***** Supplied records *****

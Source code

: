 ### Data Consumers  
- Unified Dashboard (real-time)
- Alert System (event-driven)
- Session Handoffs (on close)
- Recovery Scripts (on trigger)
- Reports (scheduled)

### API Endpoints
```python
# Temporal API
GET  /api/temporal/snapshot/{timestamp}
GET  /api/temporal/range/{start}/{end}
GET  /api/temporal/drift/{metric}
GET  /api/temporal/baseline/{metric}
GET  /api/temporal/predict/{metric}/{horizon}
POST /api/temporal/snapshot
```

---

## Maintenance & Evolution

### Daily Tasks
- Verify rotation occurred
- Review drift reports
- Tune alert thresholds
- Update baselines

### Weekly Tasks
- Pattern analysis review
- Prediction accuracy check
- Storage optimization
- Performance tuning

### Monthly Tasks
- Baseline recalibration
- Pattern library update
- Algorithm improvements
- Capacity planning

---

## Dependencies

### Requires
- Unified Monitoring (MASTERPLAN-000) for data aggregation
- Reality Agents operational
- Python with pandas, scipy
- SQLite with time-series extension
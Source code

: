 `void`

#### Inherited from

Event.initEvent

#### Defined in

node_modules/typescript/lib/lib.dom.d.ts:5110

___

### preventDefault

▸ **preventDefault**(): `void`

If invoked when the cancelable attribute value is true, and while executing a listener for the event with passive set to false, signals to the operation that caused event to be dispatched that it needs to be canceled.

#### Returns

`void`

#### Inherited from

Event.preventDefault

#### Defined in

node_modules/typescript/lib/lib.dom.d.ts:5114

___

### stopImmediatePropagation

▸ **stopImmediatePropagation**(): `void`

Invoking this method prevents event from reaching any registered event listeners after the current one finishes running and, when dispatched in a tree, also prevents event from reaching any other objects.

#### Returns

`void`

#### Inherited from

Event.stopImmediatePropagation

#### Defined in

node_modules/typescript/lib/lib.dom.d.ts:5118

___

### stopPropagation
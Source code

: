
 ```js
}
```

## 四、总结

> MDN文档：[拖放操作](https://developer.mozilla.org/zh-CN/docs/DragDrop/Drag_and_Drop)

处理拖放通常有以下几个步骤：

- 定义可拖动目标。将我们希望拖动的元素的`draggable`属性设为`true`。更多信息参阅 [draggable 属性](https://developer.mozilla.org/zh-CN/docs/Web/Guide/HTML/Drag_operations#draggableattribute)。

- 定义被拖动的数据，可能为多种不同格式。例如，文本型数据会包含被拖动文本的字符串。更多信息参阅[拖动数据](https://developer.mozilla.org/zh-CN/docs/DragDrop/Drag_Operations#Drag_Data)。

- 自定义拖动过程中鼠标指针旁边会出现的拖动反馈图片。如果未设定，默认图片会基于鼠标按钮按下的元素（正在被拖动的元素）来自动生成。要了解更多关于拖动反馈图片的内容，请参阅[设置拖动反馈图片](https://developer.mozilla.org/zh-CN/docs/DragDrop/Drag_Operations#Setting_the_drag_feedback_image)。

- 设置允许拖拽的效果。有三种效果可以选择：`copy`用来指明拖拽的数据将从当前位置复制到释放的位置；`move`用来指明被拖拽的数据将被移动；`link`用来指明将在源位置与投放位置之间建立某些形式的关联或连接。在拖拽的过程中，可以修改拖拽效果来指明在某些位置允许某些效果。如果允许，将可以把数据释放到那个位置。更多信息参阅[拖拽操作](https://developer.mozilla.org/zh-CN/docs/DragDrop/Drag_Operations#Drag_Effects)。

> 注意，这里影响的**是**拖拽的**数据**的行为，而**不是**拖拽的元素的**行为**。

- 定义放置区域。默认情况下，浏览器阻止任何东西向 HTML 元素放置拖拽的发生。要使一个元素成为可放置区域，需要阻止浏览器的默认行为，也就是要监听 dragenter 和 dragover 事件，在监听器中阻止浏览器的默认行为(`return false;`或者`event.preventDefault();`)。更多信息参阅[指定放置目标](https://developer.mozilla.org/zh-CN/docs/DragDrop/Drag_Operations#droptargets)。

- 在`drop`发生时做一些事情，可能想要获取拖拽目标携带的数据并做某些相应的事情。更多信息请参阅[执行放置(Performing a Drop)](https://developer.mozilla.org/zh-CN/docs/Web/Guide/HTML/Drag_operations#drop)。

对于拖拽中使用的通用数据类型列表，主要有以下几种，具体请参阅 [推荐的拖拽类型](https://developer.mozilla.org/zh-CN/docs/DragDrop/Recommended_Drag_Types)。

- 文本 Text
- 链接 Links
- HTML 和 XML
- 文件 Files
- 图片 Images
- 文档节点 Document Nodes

*****

- **Assignment**
Every line of the material must be duplicated exactly.

- **Exercise output**
Source code

: ### Data Consumers  
- Unified Dashboard (real-time)
- Alert System (event-driven)
- Session Handoffs (on close)
- Recovery Scripts (on trigger)
- Reports (scheduled)

### API Endpoints
```python
# Temporal API
GET  /api/temporal/snapshot/{timestamp}
GET  /api/temporal/range/{start}/{end}
GET  /api/temporal/drift/{metric}
GET  /api/temporal/baseline/{metric}
GET  /api/temporal/predict/{metric}/{horizon}
POST /api/temporal/snapshot
```

---

## Maintenance & Evolution

### Daily Tasks
- Verify rotation occurred
- Review drift reports
- Tune alert thresholds
- Update baselines

### Weekly Tasks
- Pattern analysis review
- Prediction accuracy check
- Storage optimization
- Performance tuning

### Monthly Tasks
- Baseline recalibration
- Pattern library update
- Algorithm improvements
- Capacity planning

---

## Dependencies

### Requires
- Unified Monitoring (MASTERPLAN-000) for data aggregation
- Reality Agents operational
- Python with pandas, scipy
- SQLite with time-series extension
Source code

: `void`

#### Inherited from

Event.initEvent

#### Defined in

node_modules/typescript/lib/lib.dom.d.ts:5110

___

### preventDefault

▸ **preventDefault**(): `void`

If invoked when the cancelable attribute value is true, and while executing a listener for the event with passive set to false, signals to the operation that caused event to be dispatched that it needs to be canceled.

#### Returns

`void`

#### Inherited from

Event.preventDefault

#### Defined in

node_modules/typescript/lib/lib.dom.d.ts:5114

___

### stopImmediatePropagation

▸ **stopImmediatePropagation**(): `void`

Invoking this method prevents event from reaching any registered event listeners after the current one finishes running and, when dispatched in a tree, also prevents event from reaching any other objects.

#### Returns

`void`

#### Inherited from

Event.stopImmediatePropagation

#### Defined in

node_modules/typescript/lib/lib.dom.d.ts:5118

___

### stopPropagation
Source code

:
 ```js
}
```

## 四、总结

> MDN文档：[拖放操作](https://developer.mozilla.org/zh-CN/docs/DragDrop/Drag_and_Drop)

处理拖放通常有以下几个步骤：

- 定义可拖动目标。将我们希望拖动的元素的`draggable`属性设为`true`。更多信息参阅 [draggable 属性](https://developer.mozilla.org/zh-CN/docs/Web/Guide/HTML/Drag_operations#draggableattribute)。

- 定义被拖动的数据，可能为多种不同格式。例如，文本型数据会包含被拖动文本的字符串。更多信息参阅[拖动数据](https://developer.mozilla.org/zh-CN/docs/DragDrop/Drag_Operations#Drag_Data)。

- 自定义拖动过程中鼠标指针旁边会出现的拖动反馈图片。如果未设定，默认图片会基于鼠标按钮按下的元素（正在被拖动的元素）来自动生成。要了解更多关于拖动反馈图片的内容，请参阅[设置拖动反馈图片](https://developer.mozilla.org/zh-CN/docs/DragDrop/Drag_Operations#Setting_the_drag_feedback_image)。

- 设置允许拖拽的效果。有三种效果可以选择：`copy`用来指明拖拽的数据将从当前位置复制到释放的位置；`move`用来指明被拖拽的数据将被移动；`link`用来指明将在源位置与投放位置之间建立某些形式的关联或连接。在拖拽的过程中，可以修改拖拽效果来指明在某些位置允许某些效果。如果允许，将可以把数据释放到那个位置。更多信息参阅[拖拽操作](https://developer.mozilla.org/zh-CN/docs/DragDrop/Drag_Operations#Drag_Effects)。

> 注意，这里影响的**是**拖拽的**数据**的行为，而**不是**拖拽的元素的**行为**。

- 定义放置区域。默认情况下，浏览器阻止任何东西向 HTML 元素放置拖拽的发生。要使一个元素成为可放置区域，需要阻止浏览器的默认行为，也就是要监听 dragenter 和 dragover 事件，在监听器中阻止浏览器的默认行为(`return false;`或者`event.preventDefault();`)。更多信息参阅[指定放置目标](https://developer.mozilla.org/zh-CN/docs/DragDrop/Drag_Operations#droptargets)。

- 在`drop`发生时做一些事情，可能想要获取拖拽目标携带的数据并做某些相应的事情。更多信息请参阅[执行放置(Performing a Drop)](https://developer.mozilla.org/zh-CN/docs/Web/Guide/HTML/Drag_operations#drop)。

对于拖拽中使用的通用数据类型列表，主要有以下几种，具体请参阅 [推荐的拖拽类型](https://developer.mozilla.org/zh-CN/docs/DragDrop/Recommended_Drag_Types)。

- 文本 Text
- 链接 Links
- HTML 和 XML
- 文件 Files
- 图片 Images
- 文档节点 Document Nodes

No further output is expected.